An authentication feature revealed partial customer home addresses.

 

Christina Bonnington

Tech

Posted on Aug 9, 2018   Updated on May 21, 2021, 9:06 am CDT

A Comcast security flaw on its Xfinity login page exposed personal customer data, including partial home addresses and Social Security numbers, of more than 26.5 million subscribers.

Security researcher Ryan Stevenson uncovered the security flaws, which Comcast patched after BuzzFeed News reached out about the issue. The security problem stemmed from a pair of vulnerabilities on the service provider’s online login portal. Comcast hasn’t found any evidence of foul play but is continuing to review its systems.
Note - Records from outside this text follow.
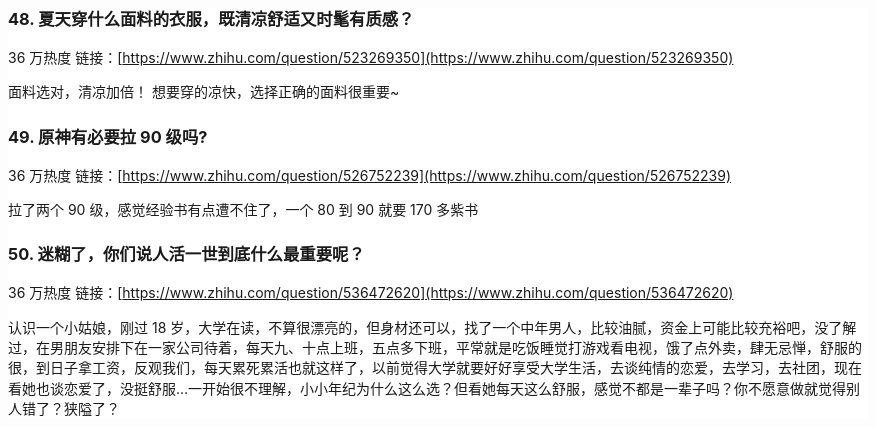 

### 48. 夏天穿什么面料的衣服，既清凉舒适又时髦有质感？
36 万热度 链接：[https://www.zhihu.com/question/523269350](https://www.zhihu.com/question/523269350)

面料选对，清凉加倍！ 想要穿的凉快，选择正确的面料很重要~

### 49. 原神有必要拉 90 级吗?
36 万热度 链接：[https://www.zhihu.com/question/526752239](https://www.zhihu.com/question/526752239)

拉了两个 90 级，感觉经验书有点遭不住了，一个 80 到 90 就要 170 多紫书

### 50. 迷糊了，你们说人活一世到底什么最重要呢？
36 万热度 链接：[https://www.zhihu.com/question/536472620](https://www.zhihu.com/question/536472620)

认识一个小姑娘，刚过 18 岁，大学在读，不算很漂亮的，但身材还可以，找了一个中年男人，比较油腻，资金上可能比较充裕吧，没了解过，在男朋友安排下在一家公司待着，每天九、十点上班，五点多下班，平常就是吃饭睡觉打游戏看电视，饿了点外卖，肆无忌惮，舒服的很，到日子拿工资，反观我们，每天累死累活也就这样了，以前觉得大学就要好好享受大学生活，去谈纯情的恋爱，去学习，去社团，现在看她也谈恋爱了，没挺舒服…一开始很不理解，小小年纪为什么这么选？但看她每天这么舒服，感觉不都是一辈子吗？你不愿意做就觉得别人错了？狭隘了？

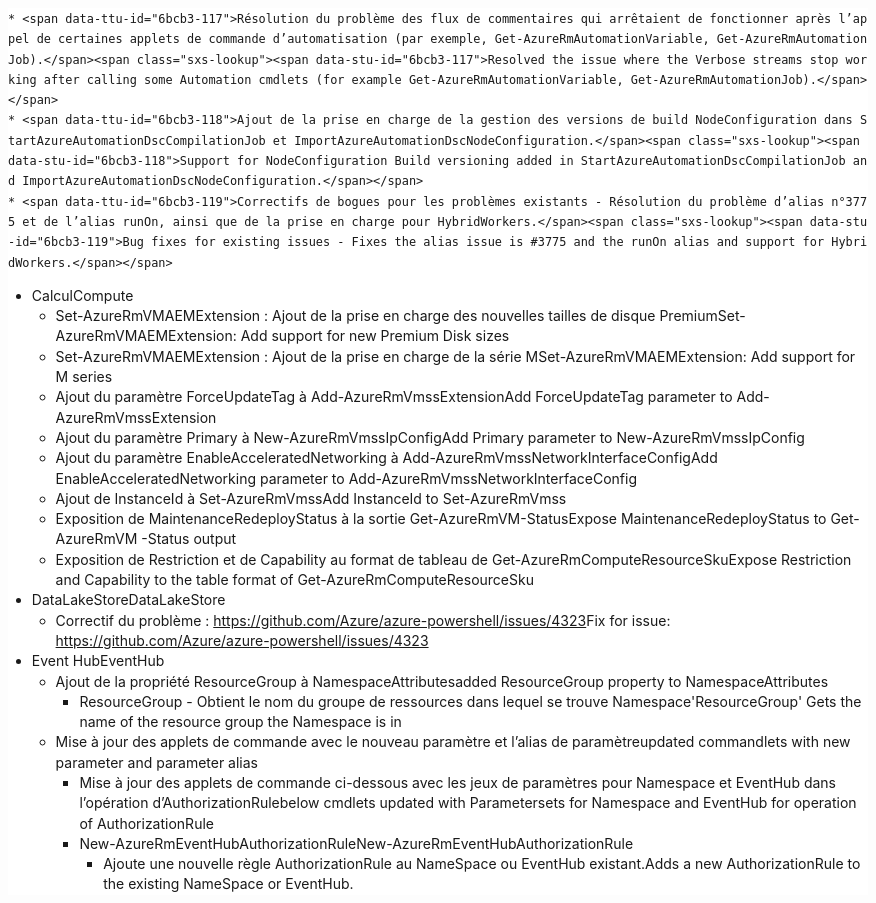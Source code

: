     * <span data-ttu-id="6bcb3-117">Résolution du problème des flux de commentaires qui arrêtaient de fonctionner après l’appel de certaines applets de commande d’automatisation (par exemple, Get-AzureRmAutomationVariable, Get-AzureRmAutomationJob).</span><span class="sxs-lookup"><span data-stu-id="6bcb3-117">Resolved the issue where the Verbose streams stop working after calling some Automation cmdlets (for example Get-AzureRmAutomationVariable, Get-AzureRmAutomationJob).</span></span>
    * <span data-ttu-id="6bcb3-118">Ajout de la prise en charge de la gestion des versions de build NodeConfiguration dans StartAzureAutomationDscCompilationJob et ImportAzureAutomationDscNodeConfiguration.</span><span class="sxs-lookup"><span data-stu-id="6bcb3-118">Support for NodeConfiguration Build versioning added in StartAzureAutomationDscCompilationJob and ImportAzureAutomationDscNodeConfiguration.</span></span>
    * <span data-ttu-id="6bcb3-119">Correctifs de bogues pour les problèmes existants - Résolution du problème d’alias n°3775 et de l’alias runOn, ainsi que de la prise en charge pour HybridWorkers.</span><span class="sxs-lookup"><span data-stu-id="6bcb3-119">Bug fixes for existing issues - Fixes the alias issue is #3775 and the runOn alias and support for HybridWorkers.</span></span>
* <span data-ttu-id="6bcb3-120">Calcul</span><span class="sxs-lookup"><span data-stu-id="6bcb3-120">Compute</span></span>
    * <span data-ttu-id="6bcb3-121">Set-AzureRmVMAEMExtension : Ajout de la prise en charge des nouvelles tailles de disque Premium</span><span class="sxs-lookup"><span data-stu-id="6bcb3-121">Set-AzureRmVMAEMExtension: Add support for new Premium Disk sizes</span></span>
    * <span data-ttu-id="6bcb3-122">Set-AzureRmVMAEMExtension : Ajout de la prise en charge de la série M</span><span class="sxs-lookup"><span data-stu-id="6bcb3-122">Set-AzureRmVMAEMExtension: Add support for M series</span></span>
    * <span data-ttu-id="6bcb3-123">Ajout du paramètre ForceUpdateTag à Add-AzureRmVmssExtension</span><span class="sxs-lookup"><span data-stu-id="6bcb3-123">Add ForceUpdateTag parameter to Add-AzureRmVmssExtension</span></span>
    * <span data-ttu-id="6bcb3-124">Ajout du paramètre Primary à New-AzureRmVmssIpConfig</span><span class="sxs-lookup"><span data-stu-id="6bcb3-124">Add Primary parameter to New-AzureRmVmssIpConfig</span></span>
    * <span data-ttu-id="6bcb3-125">Ajout du paramètre EnableAcceleratedNetworking à Add-AzureRmVmssNetworkInterfaceConfig</span><span class="sxs-lookup"><span data-stu-id="6bcb3-125">Add EnableAcceleratedNetworking parameter to Add-AzureRmVmssNetworkInterfaceConfig</span></span>
    * <span data-ttu-id="6bcb3-126">Ajout de InstanceId à Set-AzureRmVmss</span><span class="sxs-lookup"><span data-stu-id="6bcb3-126">Add InstanceId to Set-AzureRmVmss</span></span>
    * <span data-ttu-id="6bcb3-127">Exposition de MaintenanceRedeployStatus à la sortie Get-AzureRmVM-Status</span><span class="sxs-lookup"><span data-stu-id="6bcb3-127">Expose MaintenanceRedeployStatus to Get-AzureRmVM -Status output</span></span>
    * <span data-ttu-id="6bcb3-128">Exposition de Restriction et de Capability au format de tableau de Get-AzureRmComputeResourceSku</span><span class="sxs-lookup"><span data-stu-id="6bcb3-128">Expose Restriction and Capability to the table format of Get-AzureRmComputeResourceSku</span></span>
* <span data-ttu-id="6bcb3-129">DataLakeStore</span><span class="sxs-lookup"><span data-stu-id="6bcb3-129">DataLakeStore</span></span>
    * <span data-ttu-id="6bcb3-130">Correctif du problème : https://github.com/Azure/azure-powershell/issues/4323</span><span class="sxs-lookup"><span data-stu-id="6bcb3-130">Fix for issue: https://github.com/Azure/azure-powershell/issues/4323</span></span>
* <span data-ttu-id="6bcb3-131">Event Hub</span><span class="sxs-lookup"><span data-stu-id="6bcb3-131">EventHub</span></span>
    * <span data-ttu-id="6bcb3-132">Ajout de la propriété ResourceGroup à NamespaceAttributes</span><span class="sxs-lookup"><span data-stu-id="6bcb3-132">added ResourceGroup property to NamespaceAttributes</span></span>
        - <span data-ttu-id="6bcb3-133">ResourceGroup - Obtient le nom du groupe de ressources dans lequel se trouve Namespace</span><span class="sxs-lookup"><span data-stu-id="6bcb3-133">'ResourceGroup' Gets the name of the resource group the Namespace is in</span></span>
    * <span data-ttu-id="6bcb3-134">Mise à jour des applets de commande avec le nouveau paramètre et l’alias de paramètre</span><span class="sxs-lookup"><span data-stu-id="6bcb3-134">updated commandlets with new parameter and parameter alias</span></span>
        - <span data-ttu-id="6bcb3-135">Mise à jour des applets de commande ci-dessous avec les jeux de paramètres pour Namespace et EventHub dans l’opération d’AuthorizationRule</span><span class="sxs-lookup"><span data-stu-id="6bcb3-135">below cmdlets updated with Parametersets for Namespace and EventHub for operation of AuthorizationRule</span></span>
        - <span data-ttu-id="6bcb3-136">New-AzureRmEventHubAuthorizationRule</span><span class="sxs-lookup"><span data-stu-id="6bcb3-136">New-AzureRmEventHubAuthorizationRule</span></span>
            + <span data-ttu-id="6bcb3-137">Ajoute une nouvelle règle AuthorizationRule au NameSpace ou EventHub existant.</span><span class="sxs-lookup"><span data-stu-id="6bcb3-137">Adds a new AuthorizationRule to the existing NameSpace or EventHub.</span></span>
“We quickly investigated these issues and within hours we blocked both vulnerabilities, eliminating the ability to conduct the actions described by these researchers,” spokesperson David McGuire told BuzzFeed News. “We take our customers’ security very seriously, and we have no reason to believe these vulnerabilities were ever used against Comcast customers outside of the research described in this report.”
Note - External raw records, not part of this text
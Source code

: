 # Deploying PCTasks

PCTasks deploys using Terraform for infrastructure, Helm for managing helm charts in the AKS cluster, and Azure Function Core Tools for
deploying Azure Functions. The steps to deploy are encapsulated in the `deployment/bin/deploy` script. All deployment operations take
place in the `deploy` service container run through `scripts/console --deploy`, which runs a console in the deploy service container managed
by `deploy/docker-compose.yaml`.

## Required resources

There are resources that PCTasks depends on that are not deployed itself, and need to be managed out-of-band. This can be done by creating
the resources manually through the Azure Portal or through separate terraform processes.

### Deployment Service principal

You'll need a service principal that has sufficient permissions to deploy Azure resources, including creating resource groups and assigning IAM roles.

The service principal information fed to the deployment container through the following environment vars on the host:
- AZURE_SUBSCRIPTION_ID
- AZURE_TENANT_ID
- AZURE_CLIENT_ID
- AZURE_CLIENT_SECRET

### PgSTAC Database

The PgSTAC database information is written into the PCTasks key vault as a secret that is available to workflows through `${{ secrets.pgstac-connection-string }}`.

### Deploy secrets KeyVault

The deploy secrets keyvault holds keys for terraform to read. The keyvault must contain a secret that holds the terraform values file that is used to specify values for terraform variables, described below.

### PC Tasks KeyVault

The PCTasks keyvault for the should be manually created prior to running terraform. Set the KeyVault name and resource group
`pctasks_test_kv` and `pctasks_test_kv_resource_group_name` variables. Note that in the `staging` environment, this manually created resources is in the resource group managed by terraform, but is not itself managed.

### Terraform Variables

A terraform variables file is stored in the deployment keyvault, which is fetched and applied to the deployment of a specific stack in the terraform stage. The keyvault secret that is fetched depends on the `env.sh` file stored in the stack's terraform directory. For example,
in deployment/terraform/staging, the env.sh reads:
The first flaw had to do with Comcast’s “in-home authentication” page. This page, which let customers pay their bills without needing to sign in, verified users by asking them to select the correct account address (partially obscured) from a list of four options. Unfortunately, it was possible for a hacker to gain access to accounts via this page by obtaining a user’s IP address, spoofing the page, and then refreshing the page multiple times. With each refresh, the incorrect address options would change, while the correct address would remain the same. A hacker could cross-reference that partial address information with data from an IP lookup site to then glean a user’s full address.

The second Comcast security flaw was found on its sign-up page used by Authorized Dealers (sales employees not located at Comcast retail centers). With a customer’s billing address, a hacker could exhaustively search the system to figure out the last four digits of the customer’s Social Security number. With no limit on the number of attempts on the Social Security prompt, a program could be used to hack this.

Comcast has since disabled its “in-home authentication” feature; customers now must type in personal information by hand to verify their account ownership. It also put a rate limit on the Authorized Dealers portal.

Both address information and Social Security information are poor means of user authentication; if accurately gleaned by a hacker, a user’s identity could be at risk.